◆ Task item
The word "target" marks the lines to find; copy every such line from the data below.
========================================
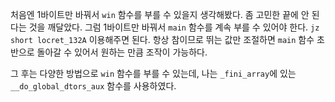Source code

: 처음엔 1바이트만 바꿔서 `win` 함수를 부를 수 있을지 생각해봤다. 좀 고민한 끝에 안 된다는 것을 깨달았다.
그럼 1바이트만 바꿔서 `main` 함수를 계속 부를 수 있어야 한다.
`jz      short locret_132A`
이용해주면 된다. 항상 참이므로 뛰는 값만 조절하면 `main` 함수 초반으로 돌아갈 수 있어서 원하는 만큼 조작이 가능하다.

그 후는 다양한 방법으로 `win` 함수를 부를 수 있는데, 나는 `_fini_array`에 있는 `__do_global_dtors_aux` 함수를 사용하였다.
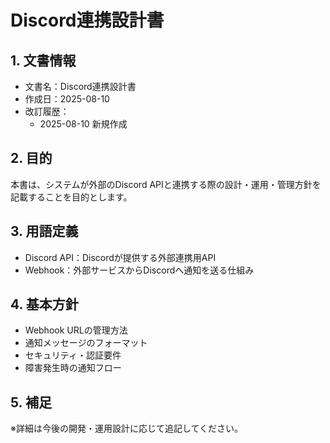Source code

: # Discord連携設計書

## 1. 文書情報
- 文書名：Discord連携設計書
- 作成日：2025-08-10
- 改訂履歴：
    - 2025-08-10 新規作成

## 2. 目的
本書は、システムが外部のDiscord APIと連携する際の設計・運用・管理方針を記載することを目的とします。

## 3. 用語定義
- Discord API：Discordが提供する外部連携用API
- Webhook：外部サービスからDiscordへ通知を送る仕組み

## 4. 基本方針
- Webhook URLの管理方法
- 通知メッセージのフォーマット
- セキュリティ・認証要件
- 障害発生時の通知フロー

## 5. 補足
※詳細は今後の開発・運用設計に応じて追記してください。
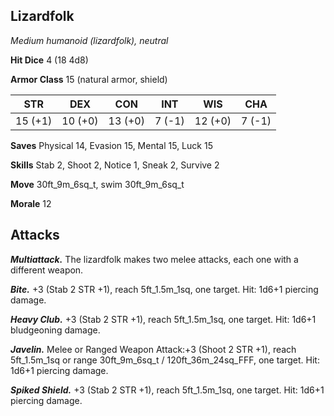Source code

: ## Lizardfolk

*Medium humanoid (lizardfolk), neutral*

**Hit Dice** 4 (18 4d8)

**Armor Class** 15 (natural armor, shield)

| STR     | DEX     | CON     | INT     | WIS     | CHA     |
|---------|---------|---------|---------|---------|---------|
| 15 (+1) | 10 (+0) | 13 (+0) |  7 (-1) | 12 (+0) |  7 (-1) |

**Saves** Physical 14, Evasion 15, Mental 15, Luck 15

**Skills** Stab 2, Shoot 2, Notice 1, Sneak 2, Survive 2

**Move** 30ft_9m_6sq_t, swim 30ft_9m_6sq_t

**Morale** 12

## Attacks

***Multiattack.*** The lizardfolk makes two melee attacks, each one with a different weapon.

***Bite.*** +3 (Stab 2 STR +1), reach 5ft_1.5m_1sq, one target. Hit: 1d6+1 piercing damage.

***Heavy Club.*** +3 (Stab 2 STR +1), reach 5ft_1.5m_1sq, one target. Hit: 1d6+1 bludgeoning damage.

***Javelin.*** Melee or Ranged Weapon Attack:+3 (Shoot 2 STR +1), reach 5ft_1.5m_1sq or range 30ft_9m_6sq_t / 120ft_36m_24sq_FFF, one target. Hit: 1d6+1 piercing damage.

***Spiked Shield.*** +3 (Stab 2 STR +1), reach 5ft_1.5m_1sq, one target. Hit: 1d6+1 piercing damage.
========================================
◆ Exercise output
***Bite.*** +3 (Stab 2 STR +1), reach 5ft_1.5m_1sq, one target. Hit: 1d6+1 piercing damage.
***Heavy Club.*** +3 (Stab 2 STR +1), reach 5ft_1.5m_1sq, one target. Hit: 1d6+1 bludgeoning damage.
***Javelin.*** Melee or Ranged Weapon Attack:+3 (Shoot 2 STR +1), reach 5ft_1.5m_1sq or range 30ft_9m_6sq_t / 120ft_36m_24sq_FFF, one target. Hit: 1d6+1 piercing damage.
***Spiked Shield.*** +3 (Stab 2 STR +1), reach 5ft_1.5m_1sq, one target. Hit: 1d6+1 piercing damage.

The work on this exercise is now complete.